DaveAKing / guava-libraries

Automatically exported from code.google.com/p/guava-libraries
Apache License 2.0
0 stars 0 forks source link

CharMatcher.ASCII.matchesAllOf sometimes is wrong. #1720

Closed GoogleCodeExporter closed 9 years ago

GoogleCodeExporter commented 9 years ago
After alot of tries, I've realized that if I check the same string in different 
runs, sometimes the method

CharMatcher.ASCII.matchesAllOf(string);

will return the wrong answer, about 97% of the time it returns false, but every 
once in a while it returns as true,
I do not know how to reproduce it, that seems to happen in random times

Original issue reported on code.google.com by eric.itz...@gmail.com on 10 Apr 2014 at 7:34

GoogleCodeExporter commented 9 years ago
Without a test to confirm your claim, this seems to be CANNOT-REPRODUCE. The 
code below passes 100% of times. Do you have at least a sometimes reproducible 
test? Did you catch the data when the CharMatcher failed and did you confirm 
that the data are indeed all ASCII? How does CharMatcher behave when run on the 
same data again and again?

import static org.junit.Assert.assertTrue;

import org.apache.commons.lang3.RandomStringUtils;
import org.junit.Test;

import com.google.common.base.CharMatcher;

public class CharMatcherFlakyTest {
    private static final CharMatcher ASCII_MATCHER = CharMatcher.ASCII;
    private static final int MAX_ITERATONS = 1000000;   // a million

    @Test
    public void asciiMatcherProbabilisticTest() {
        for (int i = 0; i < MAX_ITERATONS; i++) {
            String randomAsciiString = RandomStringUtils.randomAscii(100);
            assertTrue("An ASCII CharMatcher didn't match a random ASCII String \"" + randomAsciiString + "\"",
                    ASCII_MATCHER.matchesAllOf(randomAsciiString));
        }
    }
}

Original comment by JanecekP...@seznam.cz on 10 Apr 2014 at 10:51

GoogleCodeExporter commented 9 years ago
My test was on the same data again, and the string wasn't ascii, it's a string 
in hebrew. the string comes from multiple servers and several databases, so 
each can mess up the string, but it's all the same process so I don't know how 
likley it is...

Original comment by eric.itz...@gmail.com on 10 Apr 2014 at 11:17

GoogleCodeExporter commented 9 years ago
Marking this as invalid.

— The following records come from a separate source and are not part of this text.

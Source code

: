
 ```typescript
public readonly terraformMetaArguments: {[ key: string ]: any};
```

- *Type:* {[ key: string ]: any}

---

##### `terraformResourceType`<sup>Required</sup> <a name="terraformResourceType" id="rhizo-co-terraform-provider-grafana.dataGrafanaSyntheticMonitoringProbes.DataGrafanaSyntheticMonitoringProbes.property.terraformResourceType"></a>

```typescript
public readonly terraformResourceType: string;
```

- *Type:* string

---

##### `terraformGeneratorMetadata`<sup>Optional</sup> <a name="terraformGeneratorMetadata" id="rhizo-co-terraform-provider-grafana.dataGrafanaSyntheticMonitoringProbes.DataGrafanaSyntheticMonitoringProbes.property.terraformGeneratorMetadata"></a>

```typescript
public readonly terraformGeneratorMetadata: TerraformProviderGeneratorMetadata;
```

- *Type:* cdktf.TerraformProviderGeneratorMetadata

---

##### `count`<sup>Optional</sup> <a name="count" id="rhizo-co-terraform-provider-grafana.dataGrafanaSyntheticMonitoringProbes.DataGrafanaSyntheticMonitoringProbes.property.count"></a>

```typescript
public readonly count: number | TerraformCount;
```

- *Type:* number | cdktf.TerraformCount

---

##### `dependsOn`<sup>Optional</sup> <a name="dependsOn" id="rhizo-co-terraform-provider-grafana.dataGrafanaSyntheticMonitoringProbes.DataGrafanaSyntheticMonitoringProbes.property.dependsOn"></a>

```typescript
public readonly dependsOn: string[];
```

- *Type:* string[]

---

If you can come up with a reproducible test case, 
please reopen.

Original comment by kak@google.com on 10 Apr 2014 at 1:54

GoogleCodeExporter commented 9 years ago
Interesting. I'll try to scrape some hebrew pages and try it out to find 
something reproducible.

Original comment by JanecekP...@seznam.cz on 10 Apr 2014 at 2:44

GoogleCodeExporter commented 9 years ago
It's pretty easy to validate that CharMatcher.ASCII matches only ASCII 
characters, since there's only 128 of them. The logic is incredibly simple too. 
It's basically:

'\0' <= c && c <= '\u007F'

So there's really no way for that to sporadically claim that something that 
isn't ASCII is. Seems pretty clear that you're occasionally getting data that 
is in fact all ASCII. You might want to take a look at what the data is when 
that happens. It could even be all ASCII because of something like bytes being 
decoded in the wrong charset, leading to lots of invalid characters being 
replaced by '?'.

Original comment by cgdecker@google.com on 10 Apr 2014 at 3:44

GoogleCodeExporter commented 9 years ago
Or an occasional empty string in the input...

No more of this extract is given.